Work instructions. Among the entries below, find the lines with "Evaluation" and copy them.

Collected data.
┌──
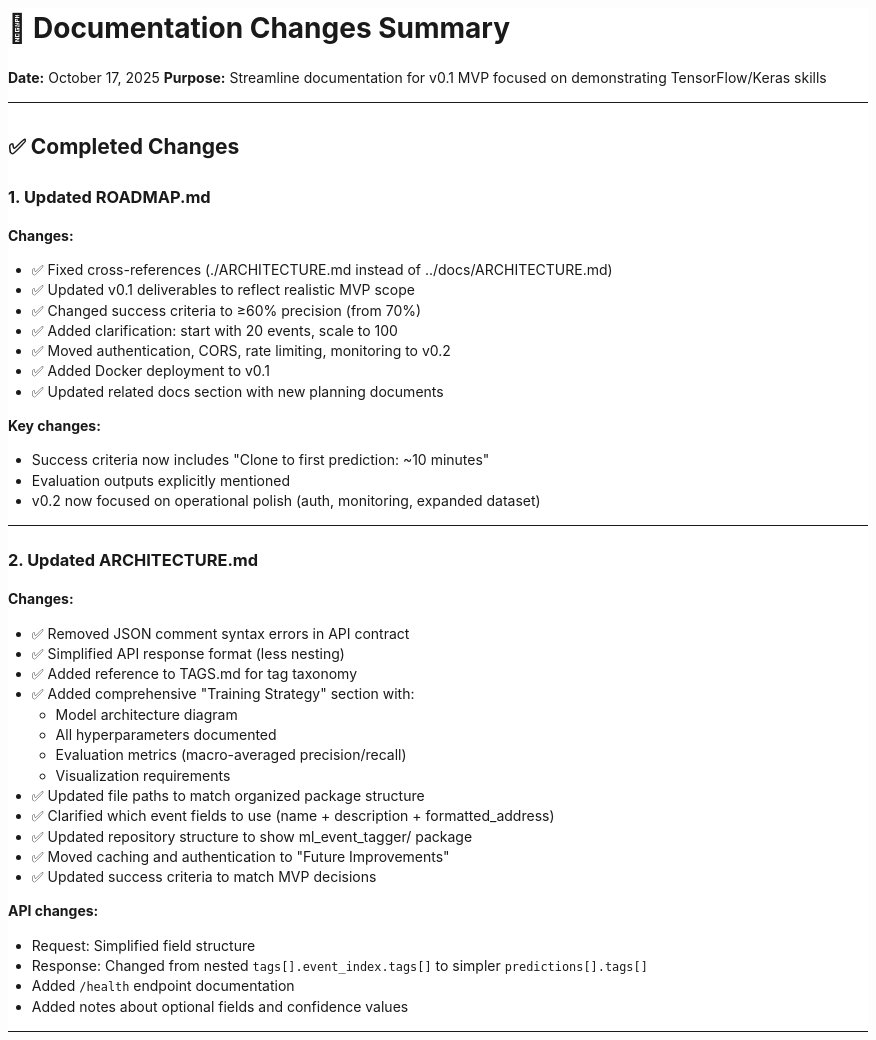 # 📝 Documentation Changes Summary

**Date:** October 17, 2025
**Purpose:** Streamline documentation for v0.1 MVP focused on demonstrating TensorFlow/Keras skills

---

## ✅ Completed Changes

### 1. Updated ROADMAP.md

**Changes:**

-   ✅ Fixed cross-references (./ARCHITECTURE.md instead of ../docs/ARCHITECTURE.md)
-   ✅ Updated v0.1 deliverables to reflect realistic MVP scope
-   ✅ Changed success criteria to ≥60% precision (from 70%)
-   ✅ Added clarification: start with 20 events, scale to 100
-   ✅ Moved authentication, CORS, rate limiting, monitoring to v0.2
-   ✅ Added Docker deployment to v0.1
-   ✅ Updated related docs section with new planning documents

**Key changes:**

-   Success criteria now includes "Clone to first prediction: ~10 minutes"
-   Evaluation outputs explicitly mentioned
-   v0.2 now focused on operational polish (auth, monitoring, expanded dataset)

---

### 2. Updated ARCHITECTURE.md

**Changes:**

-   ✅ Removed JSON comment syntax errors in API contract
-   ✅ Simplified API response format (less nesting)
-   ✅ Added reference to TAGS.md for tag taxonomy
-   ✅ Added comprehensive "Training Strategy" section with:
    -   Model architecture diagram
    -   All hyperparameters documented
    -   Evaluation metrics (macro-averaged precision/recall)
    -   Visualization requirements
-   ✅ Updated file paths to match organized package structure
-   ✅ Clarified which event fields to use (name + description + formatted_address)
-   ✅ Updated repository structure to show ml_event_tagger/ package
-   ✅ Moved caching and authentication to "Future Improvements"
-   ✅ Updated success criteria to match MVP decisions

**API changes:**

-   Request: Simplified field structure
-   Response: Changed from nested `tags[].event_index.tags[]` to simpler `predictions[].tags[]`
-   Added `/health` endpoint documentation
-   Added notes about optional fields and confidence values

---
└──
Exercise output.
-   Evaluation outputs explicitly mentioned
    -   Evaluation metrics (macro-averaged precision/recall)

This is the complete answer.